Hacker News new | past | comments | ask | show | jobs | submit login
The absolute bare minimum every programmer should know about regular expressions (immike.net)
167 points by rayvega on July 20, 2010 | hide | past | favorite | 55 comments



Slight terminological quibble:

Regular expressions are strings formatted using a special pattern notation that allow you to describe and parse text.

"Parse" is a questionable word choice. A proper Regular Expression can only describe patterns found in "regular languages", though modern backtracking regex engines have a bit more power. Parsing implies a parser, which means matching a grammar somewhat more sophisticated than a regex engine can handle.


I don't agree, technically. A parser is a program which analyses text and determines its grammatical structure according to a formal grammar, and tests its membership in the language described by the grammar.

Regular languages can be described by regular grammars, and regular expressions are a notation for regular grammars. So you can indeed parse text with reference to a regular expression.

Most people would call a parser which only used strictly regular expressions a lexical analyser, lexer or tokenizer, but this is only a convention to simplify language definition and parser implementation when using simple techniques like LALR or LL.

But other uses may not need that level of sophistication. For example, a packet analyser in a router might use a dynamically updated state machine (a DFA), built from multiple regular expressions, for efficient dispatching of packets based on rules. I don't think it would be wrong to describe that component of the router as a packet parser.

For example, this (to me) blindingly obvious patent seems to be using a modified DFA to make routing decisions, and calls it a parser:

http://www.freepatentsonline.com/7623468.html


Technically, you're probably right. There's no hard-and-fast definition of "to parse" that requires the grammar to be particularly sophisticated. It is still not the best word choice because "parse" has a particular connotation, though.


Agreed. I cringed when I read that line. Parsers can do things that regular expressions can't (paren matching, for example). Yet I've seen people try using regular expressions when a parser would be a better choice.

There seems to be this emerging pattern in my career where I stumble across all the people in the world who have decided to try and validate HTML using regular expressions.


> try and validate HTML using regular expressions

http://stackoverflow.com/questions/1732348/regex-match-open-...


OK. I take it back.

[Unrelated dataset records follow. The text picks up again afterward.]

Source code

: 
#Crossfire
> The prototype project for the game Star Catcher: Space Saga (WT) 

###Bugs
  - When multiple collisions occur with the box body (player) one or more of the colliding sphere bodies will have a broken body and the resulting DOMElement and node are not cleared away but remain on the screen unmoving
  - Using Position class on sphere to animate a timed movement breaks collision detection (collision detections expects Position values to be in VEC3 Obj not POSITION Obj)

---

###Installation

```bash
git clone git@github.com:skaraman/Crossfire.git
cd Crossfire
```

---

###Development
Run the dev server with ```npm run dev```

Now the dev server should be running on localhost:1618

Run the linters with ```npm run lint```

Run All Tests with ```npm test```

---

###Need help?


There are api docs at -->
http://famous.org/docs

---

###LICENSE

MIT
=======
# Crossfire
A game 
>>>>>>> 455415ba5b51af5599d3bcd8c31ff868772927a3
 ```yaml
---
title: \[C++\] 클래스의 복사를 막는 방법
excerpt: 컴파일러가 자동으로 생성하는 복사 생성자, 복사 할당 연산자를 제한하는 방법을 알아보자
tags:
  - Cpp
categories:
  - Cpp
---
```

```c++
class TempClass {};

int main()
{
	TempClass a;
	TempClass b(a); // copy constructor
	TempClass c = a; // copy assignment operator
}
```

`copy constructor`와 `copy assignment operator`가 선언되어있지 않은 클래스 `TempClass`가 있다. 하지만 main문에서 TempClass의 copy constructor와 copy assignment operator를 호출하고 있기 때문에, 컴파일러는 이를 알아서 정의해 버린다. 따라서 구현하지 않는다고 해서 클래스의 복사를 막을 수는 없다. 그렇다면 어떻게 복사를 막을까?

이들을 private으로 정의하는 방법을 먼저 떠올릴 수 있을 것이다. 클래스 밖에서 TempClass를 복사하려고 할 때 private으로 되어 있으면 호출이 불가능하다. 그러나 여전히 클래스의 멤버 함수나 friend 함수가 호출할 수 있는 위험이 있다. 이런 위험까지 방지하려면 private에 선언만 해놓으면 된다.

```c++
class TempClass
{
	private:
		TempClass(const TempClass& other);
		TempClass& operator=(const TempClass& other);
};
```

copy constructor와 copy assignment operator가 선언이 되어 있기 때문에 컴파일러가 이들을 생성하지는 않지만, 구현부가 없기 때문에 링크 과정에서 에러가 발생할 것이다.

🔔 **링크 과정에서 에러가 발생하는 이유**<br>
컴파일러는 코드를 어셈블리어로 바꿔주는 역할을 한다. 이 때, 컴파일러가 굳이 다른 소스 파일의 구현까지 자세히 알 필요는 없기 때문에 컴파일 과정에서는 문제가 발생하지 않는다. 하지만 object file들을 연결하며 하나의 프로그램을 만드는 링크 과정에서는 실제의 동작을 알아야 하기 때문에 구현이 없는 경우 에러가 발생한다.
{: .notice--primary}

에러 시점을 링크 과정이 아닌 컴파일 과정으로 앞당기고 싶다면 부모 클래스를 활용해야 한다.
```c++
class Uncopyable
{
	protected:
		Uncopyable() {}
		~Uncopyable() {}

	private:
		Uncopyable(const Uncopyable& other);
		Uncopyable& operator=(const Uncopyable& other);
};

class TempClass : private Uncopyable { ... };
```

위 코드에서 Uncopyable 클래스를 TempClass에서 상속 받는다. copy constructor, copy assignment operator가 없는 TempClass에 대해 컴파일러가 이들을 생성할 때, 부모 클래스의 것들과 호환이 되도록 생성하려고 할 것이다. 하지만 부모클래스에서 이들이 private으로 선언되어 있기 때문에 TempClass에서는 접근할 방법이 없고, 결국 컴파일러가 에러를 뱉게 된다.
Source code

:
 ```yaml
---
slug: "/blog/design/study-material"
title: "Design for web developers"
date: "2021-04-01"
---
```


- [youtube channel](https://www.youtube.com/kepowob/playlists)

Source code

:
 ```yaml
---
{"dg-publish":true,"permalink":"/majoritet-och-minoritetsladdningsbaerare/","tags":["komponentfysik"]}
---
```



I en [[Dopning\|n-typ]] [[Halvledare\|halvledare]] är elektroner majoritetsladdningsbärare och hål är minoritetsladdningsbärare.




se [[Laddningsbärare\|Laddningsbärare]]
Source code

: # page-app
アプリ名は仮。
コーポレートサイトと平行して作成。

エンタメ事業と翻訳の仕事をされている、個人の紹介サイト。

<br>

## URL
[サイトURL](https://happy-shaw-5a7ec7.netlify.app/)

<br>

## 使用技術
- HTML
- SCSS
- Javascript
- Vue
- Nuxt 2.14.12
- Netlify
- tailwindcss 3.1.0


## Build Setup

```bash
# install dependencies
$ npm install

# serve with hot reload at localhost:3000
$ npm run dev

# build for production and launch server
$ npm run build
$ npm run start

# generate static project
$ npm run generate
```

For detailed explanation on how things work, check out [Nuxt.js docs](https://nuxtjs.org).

Any problems that I have ever had in my life have now been put into perspective.

That poor bastard.


I don't think there is anything in "parse" that implies relation to a specific type-N grammar, why do you think so? (the oxford american heritage dictionary seem to agree, but I'm not a native speaker)


Regular expressions in modern programming languages and the regular expressions you learned about in your automata theory class are not the same thing. The back references present in the regular expressions discussed in the article make the entire system capable of handling even NP-complete problems. So yes, regular expressions (in the more common use of the term) can "parse".


The back references present in the regular expressions discussed in the article make the entire system capable of handling even NP-complete problems.

Really? So, we can parse HTML with regular expressions nowadays?

I think a more appropriate word choice would be "recognize" instead of "parse", with regard to the OP of the thread.


I did allude to that, but regular expressions are still not quite up to the tasks you would use a parser for.


I can only hope this challenge inspires a spiteful hacker to create a full grammar parser in a regular expression. It won't be me, but I love how these types of comments can sometimes spawn the most interesting toy projects. :)


You may enjoy this http://www.a-k-r.org/abnf/


Considering he listed just about everything I can remember about regexes without google, and nothing more, I believe I'm duty bound to upvote.

My only quibble: I'd promote the character classes (especially \s and maybe \S) into this list from the "expert" category. Here's part2 (or what I call: stuff I can google later, if I need it), if anyone wants to keep reading: http://immike.net/blog/2007/06/21/extreme-regex-foo-what-you...


(Off topic, but that same character you randomly dump into irc messages appeared at the beginning of this comment)


That appears to be a backspace.


The title makes me wonder... I was an okay programmer before I learned about regexes. When the need arose, I learned how to use them easily. Should I have learned them before that?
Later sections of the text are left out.